This publication is the hierarchy or governing document of the core set (the maturity model), to which all other documents provide support or guidance. It is an advisory requirements document, not a management book, method or technique. The Standard is comprised of six elements.
These elements form the essential parts of innovation: Culture, Leadership, Resources, Processes, Measuring and Monitoring, and Improvement.
Within each element of the Standard there are numbered clauses. These clauses, fifty-nine in total, form the requirements of the Standard by element. The clauses are generic in nature (not sector- specific) and can be easily adopted by any type of organization. To achieve innovation maturity, organizations are assessed against the TIM-PD-001 Innovation Management Standard using the Assessment Checklist (or for simple level-1 assessments, the self-assessment checklist). Organizations should address each item in all elements of the Standard in some way. By doing so, the organization develops its own unique Innovation Management System.
Why have an innovation management standard?
Any organization, in order to stay alive and relevant, needs to continually adapt itself to its environment. Many of those changes are small, some changes and developments are significant and radical. This standard describes precisely what it takes for an organization to be truly innovative, to make those changes big and small. It helps organizations get better at creating new and different services, products and processes and thereby stay relevant. Saving time, cost, and effort. Get smarter and better innovating capability improvement.
What is this standard?
This is a truly international and universal innovation management standard. It is the first of its kind. Utmost care has been given to make this standard available and accessible to all organizations, regardless of their nature, purpose and activities. The standard consists of seven main documents:
- The Innovation Management Standard itself
- An assessment checklist
- An interpretation guideline, containing assessment notes
- A basic implementation guideline
- Innovation definitions
- Innovation metrics
- The accreditation and certification program (its rule set).
A whole range of further support documents is available, such as for example a special guideline for using this standard in smaller organizations, a guideline for sustainability, a guideline on process, on innovation venturing, and many internal tools which help auditors and consultants make innovation assessments and provide advice respectively.

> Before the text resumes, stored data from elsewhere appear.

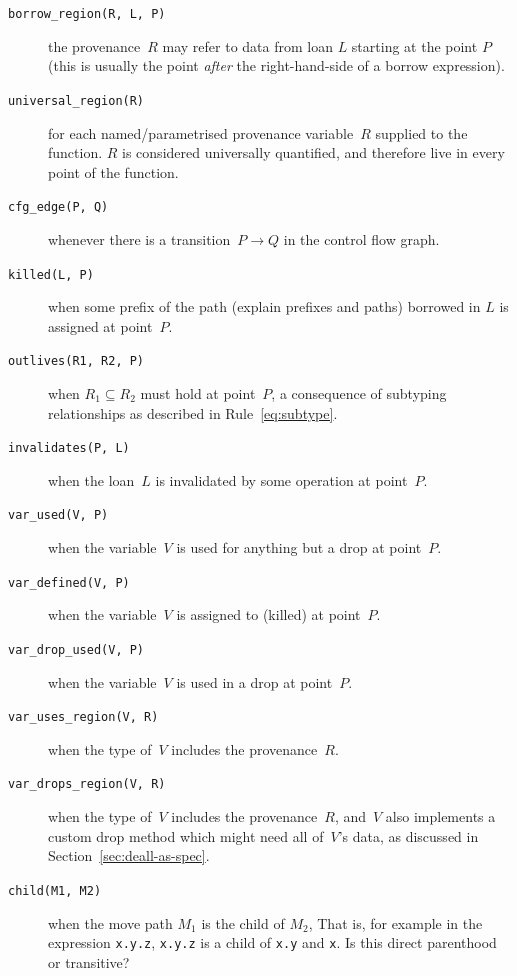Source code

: \documentclass[11pt,a4paper,twoside,openany]{report}
\newcommand{\fixme}[1] {{\color{red}#1}}
\newcommand{\InRust}[1]{\texttt{#1}}
\newcommand{\InDatalog}[1]{\texttt{#1}}
\begin{document}
\begin{description}
\item[\InDatalog{borrow_region(R, L, P)}] the provenance~$R$ may refer
  to data from loan $L$ starting at the point $P$ (this is usually the point
  \emph{after} the right-hand-side of a borrow expression).
  
\item[\InDatalog{universal_region(R)}] for each named/parametrised provenance
  variable~$R$ supplied to the function. $R$ is considered universally
  quantified, and therefore live in every point of the function.
  
\item[\InDatalog{cfg_edge(P, Q)}] whenever there is a transition~$P \rightarrow
  Q$ in the control flow graph.
    
\item[\InDatalog{killed(L, P)}] when some prefix of the path (\fixme{explain
    prefixes and paths}) borrowed in $L$ is assigned at point~$P$.
    
\item[\InDatalog{outlives(R1, R2, P)}] when $R_1 \subseteq R_2$ must hold at
  point~$P$, a consequence of subtyping relationships as described in
  Rule~\eqref{eq:subtype}.
    
\item[\InDatalog{invalidates(P, L)}] when the loan~$L$ is invalidated by some
  operation at point~$P$.
    
\item[\InDatalog{var_used(V, P)}] when the variable~$V$ is used for anything but
  a drop at point~$P$.
    
\item[\InDatalog{var_defined(V, P)}] when the variable~$V$ is assigned to
  (killed) at point~$P$.
  
\item[\InDatalog{var_drop_used(V, P)}] when the variable~$V$ is used in a drop at point~$P$.

\item[\InDatalog{var_uses_region(V, R)}] when the type of~$V$ includes the
  provenance~$R$.

\item[\InDatalog{var_drops_region(V, R)}] when the type of~$V$ includes the
  provenance~$R$, and~$V$ also implements a custom drop method which might need
  all of~$V$'s data, as discussed in Section~\ref{sec:deall-as-spec}.

\item[\InDatalog{child(M1, M2)}] when the move path $M_1$ is the child of $M_2$,
  That is, for example in the expression \InRust{x.y.z}, \InRust{x.y.z} is a
  child of \InRust{x.y} and \InRust{x}. \fixme{Is this direct parenthood or
    transitive?}


\end{description}
\end{document}
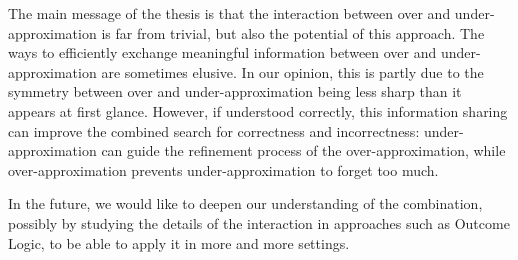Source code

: The main message of the thesis is that the interaction between over and under-approximation is far from trivial, but also the potential of this approach. The ways to efficiently exchange meaningful information between over and under-approximation are sometimes elusive. In our opinion, this is partly due to the symmetry between over and under-approximation being less sharp than it appears at first glance. However, if understood correctly, this information sharing can improve the combined search for correctness and incorrectness: under-approximation can guide the refinement process of the over-approximation, while over-approximation prevents under-approximation to forget too much.

In the future, we would like to deepen our understanding of the combination, possibly by studying the details of the interaction in approaches such as Outcome Logic, to be able to apply it in more and more settings.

What does this standard cover?
It describes the ideal situation or norm of any organization’s measures to be truly innovative. This is done according to three overarching criteria that determine an organization’s innovation capability: innovation planning, innovation execution, and innovation deployment. The standard covers six major areas: Culture, Leadership, Resources, Processes, Monitoring and Measuring, and Improvement.
How does an assessment work?
With this standard, organizations can perform self-assessments, which gives them the possibility to opt for a self-declaration to reach level 1. They can aim for higher levels of capability by asking an accredited Certification Partner to rate them against the 3 dimensions mentioned above, which provides an image of where improvements could be made, so as to be able to continuously improve their capabilities to innovate and increase overall performance. Attention has been given to incorporate principles of sustainability.